This article appeared in the Dayton Daily News on December 5, 1972
Young poet became well versed in lunch at the League
By ROZ YOUNG
Chesta Fulmer was a person to be reckoned with in Dayton back in the mid-20th century. It was a day when many newspapers employed local women columnists who gave all kinds of advice to readers who wrote in, as Ann Landers does today. The Dayton Daily News had Blanche Gouffaut, who used the name Betty Fairfax and the Journal Herald had Chesta Fulmer.
Chesta had been a belle of the old South before she came here with her husband, Porter, and her mellifluous accent was spread far and wide through many public appearances. She developed a following that was near to idolatry.
She adored poetry. She wrote poetry—the public library still has two of her books in the Dayton section—and encouraged it in others.
One she encouraged was David Mayne Johnston, now of Travis Drive. He started writing poetry in the seventh grade at Lincoln School, and Chesta published some of it in her “Poet’s Corner” in the Sunday edition. She also arranged for him to read his poems to the Dayton Society of Poets, The Dayton Woman’s Club and the Young Women’s League.
The Dayton Society of Poets met for one of these readings at the Young Woman’s League and invited him to stay for lunch. “The food was outstanding, the audience appreciative, the ladies attentive and the house beautiful,” he recalls. “The fact that I got to skip school was icing on the cake.”
Every Christmas season Chesta took David to lunch. Usually they went to Elder’s but in 1944 she asked him where he would like to go, and he told her The Young Women’s League.
He joined the Marine Corps, attended college, served in Korea, returned to the Marines and became an officer. When he returned to Dayton in 1953, he invited Chesta to lunch at the League.

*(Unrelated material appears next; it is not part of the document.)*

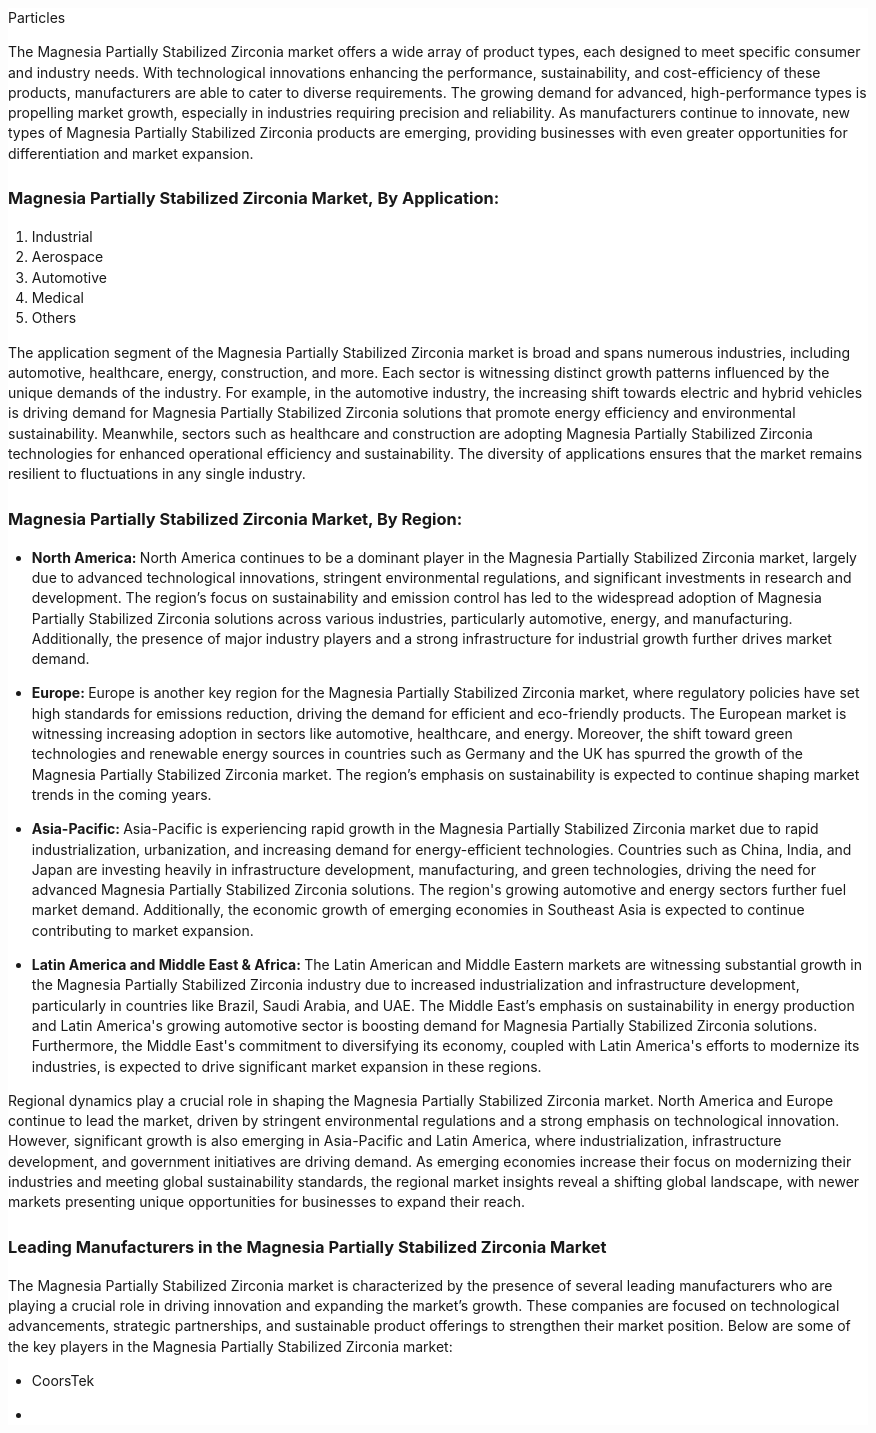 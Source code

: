 Particles</li></ol><p>The Magnesia Partially Stabilized Zirconia market offers a wide array of product types, each designed to meet specific consumer and industry needs. With technological innovations enhancing the performance, sustainability, and cost-efficiency of these products, manufacturers are able to cater to diverse requirements. The growing demand for advanced, high-performance types is propelling market growth, especially in industries requiring precision and reliability. As manufacturers continue to innovate, new types of Magnesia Partially Stabilized Zirconia products are emerging, providing businesses with even greater opportunities for differentiation and market expansion.</p><h3>Magnesia Partially Stabilized Zirconia Market,&nbsp;By Application:</h3><ol><li>Industrial<li> Aerospace<li> Automotive<li> Medical<li> Others</li></ol><p>The application segment of the Magnesia Partially Stabilized Zirconia market is broad and spans numerous industries, including automotive, healthcare, energy, construction, and more. Each sector is witnessing distinct growth patterns influenced by the unique demands of the industry. For example, in the automotive industry, the increasing shift towards electric and hybrid vehicles is driving demand for Magnesia Partially Stabilized Zirconia solutions that promote energy efficiency and environmental sustainability. Meanwhile, sectors such as healthcare and construction are adopting Magnesia Partially Stabilized Zirconia technologies for enhanced operational efficiency and sustainability. The diversity of applications ensures that the market remains resilient to fluctuations in any single industry.</p><h3>Magnesia Partially Stabilized Zirconia Market, By Region:</h3><ul><li><p><strong>North America:&nbsp;</strong>North America continues to be a dominant player in the Magnesia Partially Stabilized Zirconia market, largely due to advanced technological innovations, stringent environmental regulations, and significant investments in research and development. The region&rsquo;s focus on sustainability and emission control has led to the widespread adoption of Magnesia Partially Stabilized Zirconia solutions across various industries, particularly automotive, energy, and manufacturing. Additionally, the presence of major industry players and a strong infrastructure for industrial growth further drives market demand.</p></li><li><p><strong><strong>Europe:&nbsp;</strong></strong>Europe is another key region for the Magnesia Partially Stabilized Zirconia market, where regulatory policies have set high standards for emissions reduction, driving the demand for efficient and eco-friendly products. The European market is witnessing increasing adoption in sectors like automotive, healthcare, and energy. Moreover, the shift toward green technologies and renewable energy sources in countries such as Germany and the UK has spurred the growth of the Magnesia Partially Stabilized Zirconia market. The region&rsquo;s emphasis on sustainability is expected to continue shaping market trends in the coming years.</p></li><li><p><strong><strong>Asia-Pacific:&nbsp;</strong></strong>Asia-Pacific is experiencing rapid growth in the Magnesia Partially Stabilized Zirconia market due to rapid industrialization, urbanization, and increasing demand for energy-efficient technologies. Countries such as China, India, and Japan are investing heavily in infrastructure development, manufacturing, and green technologies, driving the need for advanced Magnesia Partially Stabilized Zirconia solutions. The region's growing automotive and energy sectors further fuel market demand. Additionally, the economic growth of emerging economies in Southeast Asia is expected to continue contributing to market expansion.</p></li><li><p><strong><strong>Latin America and Middle East &amp; Africa:&nbsp;</strong></strong>The Latin American and Middle Eastern markets are witnessing substantial growth in the Magnesia Partially Stabilized Zirconia industry due to increased industrialization and infrastructure development, particularly in countries like Brazil, Saudi Arabia, and UAE. The Middle East&rsquo;s emphasis on sustainability in energy production and Latin America's growing automotive sector is boosting demand for Magnesia Partially Stabilized Zirconia solutions. Furthermore, the Middle East's commitment to diversifying its economy, coupled with Latin America's efforts to modernize its industries, is expected to drive significant market expansion in these regions.</p></li></ul><p>Regional dynamics play a crucial role in shaping the Magnesia Partially Stabilized Zirconia market. North America and Europe continue to lead the market, driven by stringent environmental regulations and a strong emphasis on technological innovation. However, significant growth is also emerging in Asia-Pacific and Latin America, where industrialization, infrastructure development, and government initiatives are driving demand. As emerging economies increase their focus on modernizing their industries and meeting global sustainability standards, the regional market insights reveal a shifting global landscape, with newer markets presenting unique opportunities for businesses to expand their reach.</p><h3><strong>Leading Manufacturers in the Magnesia Partially Stabilized Zirconia Market</strong></h3><p>The Magnesia Partially Stabilized Zirconia market is characterized by the presence of several leading manufacturers who are playing a crucial role in driving innovation and expanding the market&rsquo;s growth. These companies are focused on technological advancements, strategic partnerships, and sustainable product offerings to strengthen their market position. Below are some of the key players in the Magnesia Partially Stabilized Zirconia market:</p></div><div class="article-main__content" data-test-id="publishing-text-block"><ul><li><span class="">CoorsTek<li>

“Why do you like to come here for lunch?” she asked him. “The portions are larger at Elder’s.”
David didn’t reply. “I was either too young or too immature to answer her,” he says now.
But when he read the column here recently about the Young Women’s League, the answer came to him. “The word is class,” he wrote. “The whole place was loaded with gentility.
“The dining room at the House of Lord’s has it; Luchow’s in New York had it. There are restaurants in New Orleans that have it, but no place every quite matched the atmosphere, the gentility and class of the Young Woman’s League.”
Father of beekeeping was an Oxford resident.
You may remember the story here about Lorenzo L. Langstroth, the father of American beekeeping, who died in 1895 while preaching at the Wayne Avenue Presbyterian Church.
He came to Dayton in 1893 to live with his sister; he had left his Philadelphia home in 18151. Where he had been in the meantime I did not know, although I read every book in the public library on the history of beekeeping trying to find out.
After the column appeared, came a letter from Valerie E. Elliott, head of the Smith Library of Regional History, at Oxford. She thought readers would be interested to know that Langstroth had lived in Oxford from 1858-1887, his longest continuing residence anywhere. “Although he died in Dayton,” she wrote, “we would suggest that his name be added to southwestern Ohio’s list of famous inventors. Surely your readers would like to know that the Langstroth House, now listed on the National Register of Historic Places, still stands on Patterson Avenue in Oxford.”
When I read her letter, a light bulb began to glow dimly in my mind.
On the shelves of my own library right in my own living room is a book I bought in 1941, “Old Oxford Houses and the People Who Lived in Them, “ by Ophia D. Smith. Chapter 19 is “the House of Lorenzo L. Langstroth, ‘the Bee-man.’”
Right under my nose the whole time!
Langstroth, a retired Congregational minister, came to Oxford in 1858 in search of a place to conduct experiments in bee culture. (He had invented the movable-comb beehive in 1852.)
He bought the house on Patterson Street in 1859 from The Rev. Edward W. Root, who built it in 1856. There Langstroth propagated the Italian bee, and in one year sold $2,000 worth of Italian queen bees, a record in the bee business at the time. He planted 10 acres surrounding his house with buckwheat and clover and an apple orchard, since apple blossoms yield more honey than other fruit trees. Langstroth loved his bees, and in the summers he worked happily long hours every day. But in the winters he became melancholy and shut himself away from his family and friends, playing chess day after day seated near the fireplace in his room.
The attacks of depression became so severe and frequent that in 1874 gave up his bees and his business. Although he had a world-famous reputation as the inventor of the movable-comb beehive and had written the essential book on beekeeping, he never profited from his invention because he was unable to finance suits against the hundreds of infringers against his patent.
And as we have seen earlier, he finally came to Dayton to live with his sister, where he died and is buried.
His house in Oxford, as Ophia Smith wrote, “sits apart with quiet dignity and wears the air of proud tradition. The spirit of Lorenzo Lorrain Langstroth, poet, sage, philosopher, preacher, humanitarian, yet lingers within its aging walls.”